The latest sitcom from Showtime is yet another incarnation of anti-white animus by blacks, this time in the form of a satire whose run of jokes appear to all revolve around awkward (liberal) whites (or, because it’s Hollywood, liberal Jews) constantly virtue signaling and always trying too hard to not appear ‘racist’. From a product page:
Jay Pharoah stars as Floyd Mooney, an African-American comedian whose star is on the rise. But the path to stardom is a minefield that Floyd must navigate to maintain his credibility while trying to become “white famous.”
‘White famous’ appears to be a pejorative term among blacks, designating a black comedian or other celebrity whose wealth and fame are the product of adoration by white middle America.
From an overall positive Salon review written by one Melanie McFarland, who by her picture appears mulatto:
Performers of color have long known that the place is far more libertine than truly liberal, and we see Floyd live that truth as he break through layer upon layer craziness in his quest for fame.
Floyd is a successful comic with a devoted black fanbase, and the series opens in the midst of his stand-up performance… Pointing out the lone white woman in the audience, he gets laughs by calling her to the stage and announcing she’s been adopted by the community. The room breaks into convivial laughter.
I can envision this scene playing out again later very differently, after Floyd’s brand has exploded and his audience’s racial makeup has shifted…
But what about all that misogyny which saturates the black male subculture?
“White Famous” has its flaws, particularly with regard to the pilot’s denigrating view of gender; in a key scene elements of femininity are used, literally, as a tools of emasculation. (Kapinos’ humor palette is overwhelmingly male-centric, as he proved in “Californication,” so this isn’t particularly shocking.) Even so, it’s a legitimately pointed examination of the perils of attaining mainstream fame, exposing the apprehensive churn people like Floyd are subjected on their way up the ladder. For Floyd, there’s the matter of being true to his brand while expanding his profile. His fans adore his down-to-Earth nature, but his idol wants to offer him a shot — contingent on a condition Floyd finds to be embarrassing.
McFarland quickly gets beyond this caveat, hoping to elevate the show towards its apparent (and socially never ending) black concern with Racism™, as well as ghetto ‘authenticity’ and its war against assimilation.
At just about every step Floyd is objectified and taken advantage of in ways he rarely seeing coming. Entitlement, cluelessness, bravura and simply craziness rule the world around him, and he’d be more than happy to opt out of the madness entirely.

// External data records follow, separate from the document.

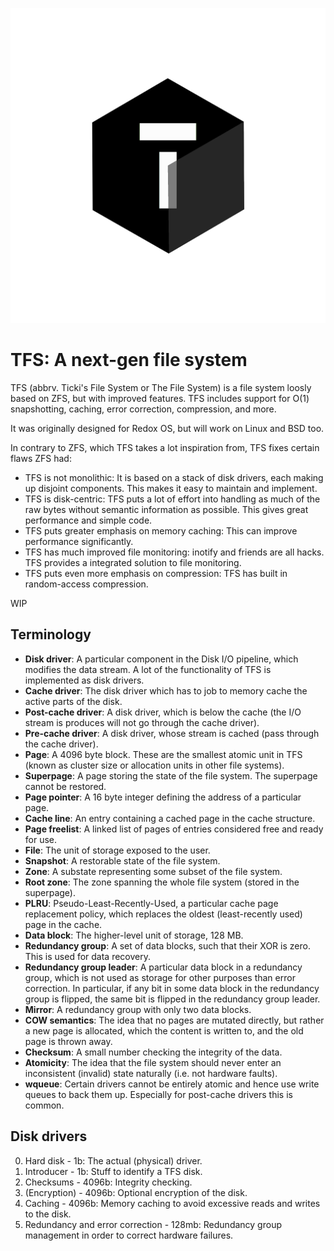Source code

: ![Icon](./icon.png)

# TFS: A next-gen file system

TFS (abbrv. Ticki's File System or The File System) is a file system loosly based on ZFS, but with improved features. TFS includes support for O(1) snapshotting, caching, error correction, compression, and more.

It was originally designed for Redox OS, but will work on Linux and BSD too.

In contrary to ZFS, which TFS takes a lot inspiration from, TFS fixes certain flaws ZFS had:

- TFS is not monolithic: It is based on a stack of disk drivers, each making up disjoint components. This makes it easy to maintain and implement.
- TFS is disk-centric: TFS puts a lot of effort into handling as much of the raw bytes without semantic information as possible. This gives great performance and simple code.
- TFS puts greater emphasis on memory caching: This can improve performance significantly.
- TFS has much improved file monitoring: inotify and friends are all hacks. TFS provides a integrated solution to file monitoring.
- TFS puts even more emphasis on compression: TFS has built in random-access compression.

WIP

## Terminology

- **Disk driver**: A particular component in the Disk I/O pipeline, which modifies the data stream. A lot of the functionality of TFS is implemented as disk drivers.
- **Cache driver**: The disk driver which has to job to memory cache the active parts of the disk.
- **Post-cache driver**: A disk driver, which is below the cache (the I/O stream is produces will not go through the cache driver).
- **Pre-cache driver**: A disk driver, whose stream is cached (pass through the cache driver).
- **Page**: A 4096 byte block. These are the smallest atomic unit in TFS (known as cluster size or allocation units in other file systems).
- **Superpage**: A page storing the state of the file system. The superpage cannot be restored.
- **Page pointer**: A 16 byte integer defining the address of a particular page.
- **Cache line**: An entry containing a cached page in the cache structure.
- **Page freelist**: A linked list of pages of entries considered free and ready for use.
- **File**: The unit of storage exposed to the user.
- **Snapshot**: A restorable state of the file system.
- **Zone**: A substate representing some subset of the file system.
- **Root zone**: The zone spanning the whole file system (stored in the superpage).
- **PLRU**: Pseudo-Least-Recently-Used, a particular cache page replacement policy, which replaces the oldest (least-recently used) page in the cache.
- **Data block**: The higher-level unit of storage, 128 MB.
- **Redundancy group**: A set of data blocks, such that their XOR is zero. This is used for data recovery.
- **Redundancy group leader**: A particular data block in a redundancy group, which is not used as storage for other purposes than error correction. In particular, if any bit in some data block in the redundancy group is flipped, the same bit is flipped in the redundancy group leader.
- **Mirror**: A redundancy group with only two data blocks.
- **COW semantics**: The idea that no pages are mutated directly, but rather a new page is allocated, which the content is written to, and the old page is thrown away.
- **Checksum**: A small number checking the integrity of the data.
- **Atomicity**: The idea that the file system should never enter an inconsistent (invalid) state naturally (i.e. not hardware faults).
- **wqueue**: Certain drivers cannot be entirely atomic and hence use write queues to back them up. Especially for post-cache drivers this is common.

## Disk drivers

0. Hard disk - 1b: The actual (physical) driver.
1. Introducer - 1b: Stuff to identify a TFS disk.
2. Checksums - 4096b: Integrity checking.
3. (Encryption) - 4096b: Optional encryption of the disk.
4. Caching - 4096b: Memory caching to avoid excessive reads and writes to the disk.
5. Redundancy and error correction - 128mb: Redundancy group management in order to correct hardware failures.
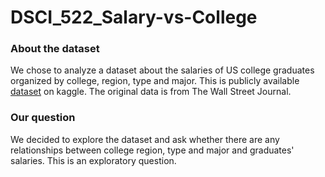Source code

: # DSCI_522_Salary-vs-College

### About the dataset

We chose to analyze a dataset about the salaries of US college graduates organized by college, region, type and major. This is publicly available [dataset](https://www.kaggle.com/wsj/college-salaries) on kaggle. The original data is from The Wall Street Journal.

### Our question

We decided to explore the dataset and ask whether there are any relationships between college region, type and major and graduates' salaries. This is an exploratory question.
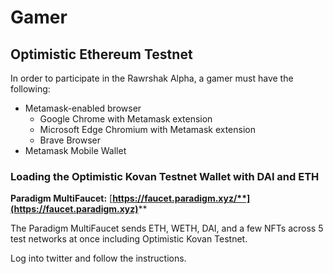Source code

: # Gamer

## Optimistic Ethereum Testnet&#x20;

In order to participate in the Rawrshak Alpha, a gamer must have the following:

* Metamask-enabled browser
  * Google Chrome with Metamask extension
  * Microsoft Edge Chromium with Metamask extension
  * Brave Browser
* Metamask Mobile Wallet

### Loading the Optimistic Kovan Testnet Wallet with DAI and ETH

**Paradigm MultiFaucet:** [**https://faucet.paradigm.xyz/**](https://faucet.paradigm.xyz)****

The Paradigm MultiFaucet sends ETH, WETH, DAI, and a few NFTs across 5 test networks at once including Optimistic Kovan Testnet.

Log into twitter and follow the instructions.

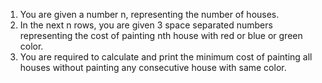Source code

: 1. You are given a number n, representing the number of houses.
2. In the next n rows, you are given 3 space separated numbers representing the cost of painting nth house with red or blue or green color.
3. You are required to calculate and print the minimum cost of painting all houses without painting any consecutive house with same color.

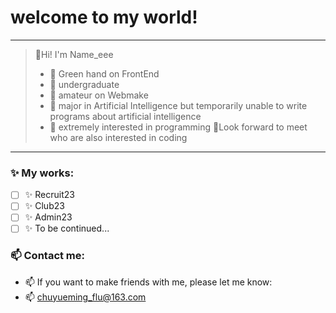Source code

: # welcome to my world!
---
> 👋Hi! I'm Name_eee
> - 🌱 Green hand on FrontEnd
> - 🌱 undergraduate
> - 🌱 amateur on Webmake
> - 🌱 major in Artificial Intelligence but temporarily unable to write programs about artificial intelligence
> - 🌱 extremely interested in programming
> 👀Look forward to meet who are also interested in coding
---
### ✨ My works:
- [ ] ✨ Recruit23
- [ ] ✨ Club23
- [ ] ✨ Admin23
- [ ] ✨ To be continued...

### 📫 Contact me:
- 📫 If you want to make friends with me, please let me know:
- 📫 chuyueming_flu@163.com

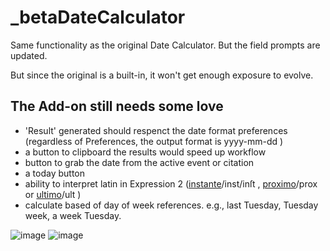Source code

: # _betaDateCalculator

Same functionality as the original Date Calculator.  But the field prompts are updated.

But since the original is a built-in, it won't get enough exposure to evolve.   

## The Add-on still needs some love
* 'Result' generated should respenct the date format preferences (regardless of Preferences, the output format is yyyy-mm-dd )
* a button to clipboard the results would speed up workflow
* button to grab the date from the active event or citation
* a today button
* ability to interpret latin in Expression 2 ([instante](https://gramps-project.org/wiki/index.php/Genealogy_Glossary#inst)/inst/inſt , [proximo](https://gramps-project.org/wiki/index.php/Genealogy_Glossary#prox)/prox or
[ultimo](https://gramps-project.org/wiki/index.php/Genealogy_Glossary#ult)/ult )
* calculate based of day of week references. e.g., last Tuesday, Tuesday week, a week Tuesday.

![image](https://user-images.githubusercontent.com/69127217/206820966-7b804ae1-ff03-4db6-a3f9-6eba34ca2a9f.png) ![image](https://user-images.githubusercontent.com/69127217/206821851-ca4bf5c8-da75-4baf-bac2-101a327a9f5d.png)

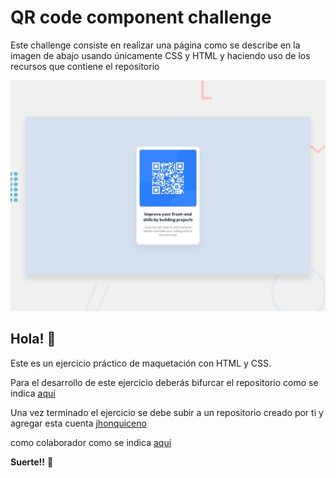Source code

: # QR code component challenge

Este challenge consiste en realizar una página como se describe en la imagen de abajo usando únicamente CSS y HTML y haciendo uso de los recursos que contiene el repositorio

![Design preview for the QR code component coding challenge](./design/desktop-preview.jpg)

## Hola! 👋

Este es un ejercicio práctico de maquetación con HTML y CSS.

Para el desarrollo de este ejercicio deberás bifurcar el repositorio como se indica [aquí](https://docs.github.com/es/get-started/quickstart/fork-a-repo)

Una vez terminado el ejercicio se debe subir a un repositorio creado por ti y agregar esta cuenta [jhonquiceno](https://github.com/jhonquiceno)

como colaborador como se indica [aquí](https://docs.github.com/es/account-and-profile/setting-up-and-managing-your-personal-account-on-github/managing-access-to-your-personal-repositories/inviting-collaborators-to-a-personal-repository)

**Suerte!!** 🚀
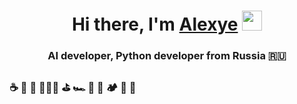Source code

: <h1 align="center">Hi there, I'm <a href="https://daniilshat.ru/" target="_blank">Alexye</a> 
<img src="https://github.com/blackcater/blackcater/raw/main/images/Hi.gif" height="32"/></h1>
<h3 align="center">AI developer, Python developer from Russia 🇷🇺</h3>

<h3 The following emoji's will give you some more info on me:</h3>
☕️ 🐶 🏡 👨🏼‍💻 ⛳️ 🏎 🍔 🍕 🏕 🌊 📸

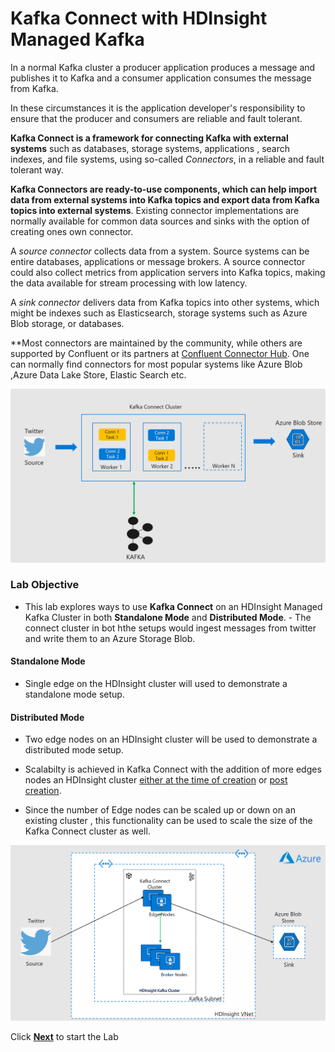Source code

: # Kafka Connect with HDInsight Managed Kafka 

In a normal Kafka cluster a producer application produces a message and publishes it to Kafka and a consumer application consumes the message from Kafka. 

In these circumstances it is the application developer's responsibility to ensure that the producer and consumers are reliable and fault tolerant. 

**Kafka Connect is a framework for connecting Kafka with external systems**  such as databases, storage systems, applications , search indexes, and file systems, using so-called  _Connectors_, in a reliable and fault tolerant way.

**Kafka Connectors are ready-to-use components, which can help import data from external systems into Kafka topics and export data from Kafka topics into external systems**. Existing connector implementations are normally available for common data sources and sinks with the option of creating ones own connector.

A  _source connector_ collects data from a system. Source systems can be entire databases, applications or message brokers. A source connector could also collect metrics from application servers into Kafka topics, making the data available for stream processing with low latency.

A  _sink connector_  delivers data from Kafka topics into other systems, which might be indexes such as Elasticsearch, storage systems such as Azure Blob storage, or databases.

**Most connectors are maintained by the community, while others are supported by Confluent or its partners at [Confluent Connector Hub](https://www.confluent.io/hub/). One can normally find connectors for most popular systems like Azure Blob ,Azure Data Lake Store, Elastic Search etc. 


![HDInsight Kafka Schema Registry](https://github.com/arnabganguly/Kafkaconnect/blob/master/images/pic1.png)



### Lab Objective 
- This lab explores ways to use **Kafka Connect** on an HDInsight Managed Kafka Cluster in both **Standalone Mode** and **Distributed Mode**. - The connect cluster in bot hthe setups would ingest messages from twitter and  write them to an Azure Storage Blob. 

#### Standalone Mode 
- Single edge on the HDInsight cluster will used to demonstrate a standalone mode setup. 

#### Distributed Mode 
-  Two edge nodes on an HDInsight cluster will be used to demonstrate a distributed mode setup. 

 - Scalabilty is achieved in Kafka Connect with the addition of more edges nodes an HDInsight cluster [either at the time of creation](https://docs.microsoft.com/en-us/azure/hdinsight/hdinsight-apps-use-edge-node#add-an-edge-node-when-creating-a-cluster) or [post creation](https://docs.microsoft.com/en-us/azure/hdinsight/hdinsight-apps-use-edge-node#add-an-edge-node-to-an-existing-cluster). 

- Since the number of Edge nodes can be scaled up or down on an existing cluster , this functionality can be used to scale the size of the Kafka Connect cluster as well.



![HDInsight Kafka Schema Registry](https://github.com/arnabganguly/Kafkaconnect/blob/master/images/pic2.png)

Click [**Next**](https://github.com/arnabganguly/Kafkaconnect/blob/master/HDInsightManagedKafka.md) to start the Lab 


<!--stackedit_data:
eyJoaXN0b3J5IjpbLTMxMzYzOTI5LDcyNTMyNjkyNCwxNDYwOT
c0ODA0LDgwMTU4MjIyMiwxOTA1MDMwNzcsMTI2MjkwNzU2Mywt
MTg1NTU4MTQ2MywxNjM1NzEzNzU1LC05NzA2MDkxOTUsMjAyMz
I5ODA3MywtNDQwNTgzOTY3LC0xMjY2NzcwNTI1LDE0OTE1MzY2
MSw2NTU4MzE5NDksODUyMzAxNDU1LDI3MDUzOTY2OV19
-->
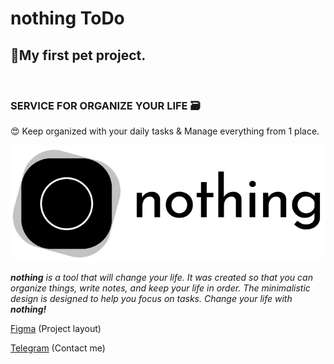 
# **nothing** ToDo

## **🙂My first pet project.**

<br>

### SERVICE FOR ORGANIZE YOUR LIFE 🗃️


😍 Keep organized with your daily tasks & Manage everything from 1 place.
<br>

![LoGO](/img/logo-info-page.png)

***nothing** is a tool that will change your life. It was created so that you can organize things, write notes, and keep your life in order. The minimalistic design is designed to help you focus on tasks. Change your life with **nothing!***

[Figma](https://www.figma.com/file/aVjezkBAyrQLbjnIysbSpR/nothing?node-id=0%3A1) (Project layout)

 [Telegram](https://t.me/nothing_in_TG) (Contact me)
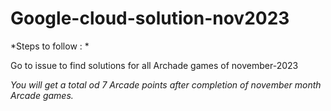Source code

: # Google-cloud-solution-nov2023

*Steps to follow : *

Go to issue to find solutions for all Archade games of november-2023

*You will get a total od 7 Arcade points after completion of november month Arcade games.*
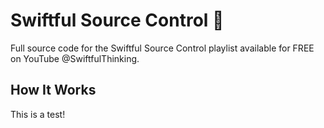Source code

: # Swiftful Source Control 🤙

Full source code for the Swiftful Source Control playlist available for FREE on YouTube @SwiftfulThinking.

## How It Works

This is a test!
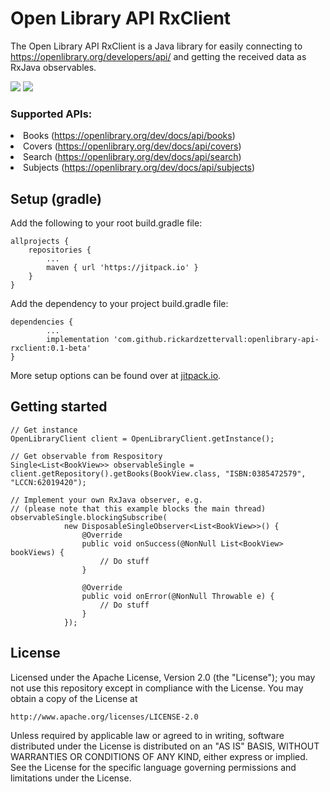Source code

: <h1>Open Library API RxClient</h1>

The Open Library API RxClient is a Java library for easily connecting to https://openlibrary.org/developers/api/
and getting the received data as RxJava observables.

<a href="https://dev.odenapps.com/job/Rickard%20Zettervall/job/openlibrary-api-rxclient/job/master/" target="_blank"><img src="https://dev.odenapps.com/buildStatus/icon?job=Rickard+Zettervall%2Fopenlibrary-api-rxclient%2Fmaster"></a>
<a href="https://jitpack.io/#rickardzettervall/openlibrary-api-rxclient/" target="_blank"><img src="https://jitpack.io/v/rickardzettervall/openlibrary-api-rxclient.svg"></a>

<h3>Supported APIs:</h3>
<li>Books (<a href="https://openlibrary.org/dev/docs/api/books" target="_blank">https://openlibrary.org/dev/docs/api/books</a>)</li>
<li>Covers (<a href="https://openlibrary.org/dev/docs/api/covers" target="_blank">https://openlibrary.org/dev/docs/api/covers</a>)</li>
<li>Search (<a href="https://openlibrary.org/dev/docs/api/search" target="_blank">https://openlibrary.org/dev/docs/api/search</a>)</li>
<li>Subjects (<a href="https://openlibrary.org/dev/docs/api/subjects" target="_blank">https://openlibrary.org/dev/docs/api/subjects</a>)</li>

<h2>Setup (gradle)</h2>

Add the following to your root build.gradle file:

    allprojects {
        repositories {
            ...
            maven { url 'https://jitpack.io' }
        }
    }

Add the dependency to your project build.gradle file:

    dependencies {
            ...
	        implementation 'com.github.rickardzettervall:openlibrary-api-rxclient:0.1-beta'
	}

More setup options can be found over at <a href="https://jitpack.io/#rickardzettervall/openlibrary-api-rxclient/" target="_blank">jitpack.io</a>.

<h2>Getting started</h2>

    // Get instance
    OpenLibraryClient client = OpenLibraryClient.getInstance();
    
    // Get observable from Respository
    Single<List<BookView>> observableSingle = client.getRepository().getBooks(BookView.class, "ISBN:0385472579", "LCCN:62019420");
    
    // Implement your own RxJava observer, e.g.
    // (please note that this example blocks the main thread)
    observableSingle.blockingSubscribe(
                new DisposableSingleObserver<List<BookView>>() {
                    @Override
                    public void onSuccess(@NonNull List<BookView> bookViews) {
                        // Do stuff
                    }

                    @Override
                    public void onError(@NonNull Throwable e) {
                        // Do stuff
                    }
                });

<h2>License</h2>

Licensed under the Apache License, Version 2.0 (the "License");
you may not use this repository except in compliance with the License.
You may obtain a copy of the License at

    http://www.apache.org/licenses/LICENSE-2.0

Unless required by applicable law or agreed to in writing, software
distributed under the License is distributed on an "AS IS" BASIS,
WITHOUT WARRANTIES OR CONDITIONS OF ANY KIND, either express or implied.
See the License for the specific language governing permissions and
limitations under the License.

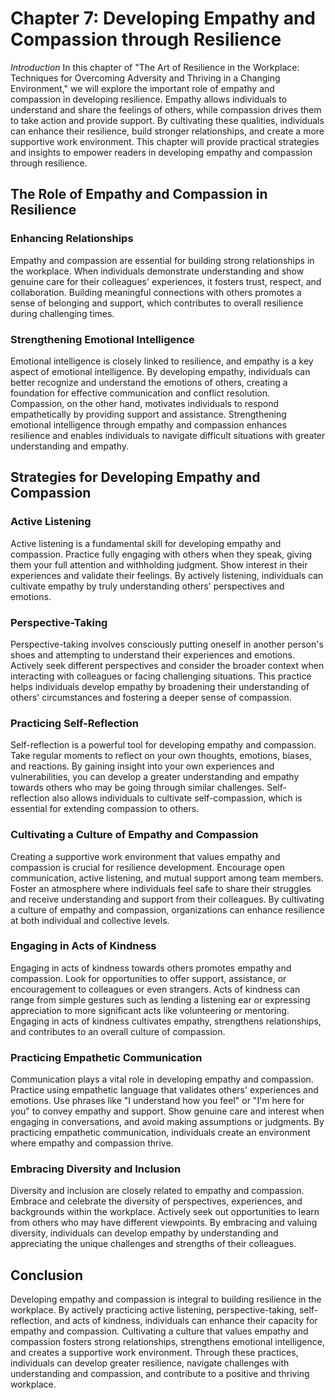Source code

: Chapter 7: Developing Empathy and Compassion through Resilience
===============================================================

*Introduction* In this chapter of "The Art of Resilience in the Workplace: Techniques for Overcoming Adversity and Thriving in a Changing Environment," we will explore the important role of empathy and compassion in developing resilience. Empathy allows individuals to understand and share the feelings of others, while compassion drives them to take action and provide support. By cultivating these qualities, individuals can enhance their resilience, build stronger relationships, and create a more supportive work environment. This chapter will provide practical strategies and insights to empower readers in developing empathy and compassion through resilience.

The Role of Empathy and Compassion in Resilience
------------------------------------------------

### Enhancing Relationships

Empathy and compassion are essential for building strong relationships in the workplace. When individuals demonstrate understanding and show genuine care for their colleagues' experiences, it fosters trust, respect, and collaboration. Building meaningful connections with others promotes a sense of belonging and support, which contributes to overall resilience during challenging times.

### Strengthening Emotional Intelligence

Emotional intelligence is closely linked to resilience, and empathy is a key aspect of emotional intelligence. By developing empathy, individuals can better recognize and understand the emotions of others, creating a foundation for effective communication and conflict resolution. Compassion, on the other hand, motivates individuals to respond empathetically by providing support and assistance. Strengthening emotional intelligence through empathy and compassion enhances resilience and enables individuals to navigate difficult situations with greater understanding and empathy.

Strategies for Developing Empathy and Compassion
------------------------------------------------

### Active Listening

Active listening is a fundamental skill for developing empathy and compassion. Practice fully engaging with others when they speak, giving them your full attention and withholding judgment. Show interest in their experiences and validate their feelings. By actively listening, individuals can cultivate empathy by truly understanding others' perspectives and emotions.

### Perspective-Taking

Perspective-taking involves consciously putting oneself in another person's shoes and attempting to understand their experiences and emotions. Actively seek different perspectives and consider the broader context when interacting with colleagues or facing challenging situations. This practice helps individuals develop empathy by broadening their understanding of others' circumstances and fostering a deeper sense of compassion.

### Practicing Self-Reflection

Self-reflection is a powerful tool for developing empathy and compassion. Take regular moments to reflect on your own thoughts, emotions, biases, and reactions. By gaining insight into your own experiences and vulnerabilities, you can develop a greater understanding and empathy towards others who may be going through similar challenges. Self-reflection also allows individuals to cultivate self-compassion, which is essential for extending compassion to others.

### Cultivating a Culture of Empathy and Compassion

Creating a supportive work environment that values empathy and compassion is crucial for resilience development. Encourage open communication, active listening, and mutual support among team members. Foster an atmosphere where individuals feel safe to share their struggles and receive understanding and support from their colleagues. By cultivating a culture of empathy and compassion, organizations can enhance resilience at both individual and collective levels.

### Engaging in Acts of Kindness

Engaging in acts of kindness towards others promotes empathy and compassion. Look for opportunities to offer support, assistance, or encouragement to colleagues or even strangers. Acts of kindness can range from simple gestures such as lending a listening ear or expressing appreciation to more significant acts like volunteering or mentoring. Engaging in acts of kindness cultivates empathy, strengthens relationships, and contributes to an overall culture of compassion.

### Practicing Empathetic Communication

Communication plays a vital role in developing empathy and compassion. Practice using empathetic language that validates others' experiences and emotions. Use phrases like "I understand how you feel" or "I'm here for you" to convey empathy and support. Show genuine care and interest when engaging in conversations, and avoid making assumptions or judgments. By practicing empathetic communication, individuals create an environment where empathy and compassion thrive.

### Embracing Diversity and Inclusion

Diversity and inclusion are closely related to empathy and compassion. Embrace and celebrate the diversity of perspectives, experiences, and backgrounds within the workplace. Actively seek out opportunities to learn from others who may have different viewpoints. By embracing and valuing diversity, individuals can develop empathy by understanding and appreciating the unique challenges and strengths of their colleagues.

Conclusion
----------

Developing empathy and compassion is integral to building resilience in the workplace. By actively practicing active listening, perspective-taking, self-reflection, and acts of kindness, individuals can enhance their capacity for empathy and compassion. Cultivating a culture that values empathy and compassion fosters strong relationships, strengthens emotional intelligence, and creates a supportive work environment. Through these practices, individuals can develop greater resilience, navigate challenges with understanding and compassion, and contribute to a positive and thriving workplace.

But the series also suggests that our new age of rampant capitalism and branding the cautionary concept of “selling out,” while not entirely obsolete, may be antiquated. Floyd doesn’t believe that to be the case in his heart of hearts, and his best friend Ron Balls (Jacob Ming-Trent) co-signs that idea when he warns Malcolm to help Floyd stay true to the fans that brought him up. But Floyd also has a son to raise, Trevor (the adorable Lonnie Chavis) and a girlfriend to win back, Sadie (Cleopatra Coleman).
The show sounds absolutely unbearable.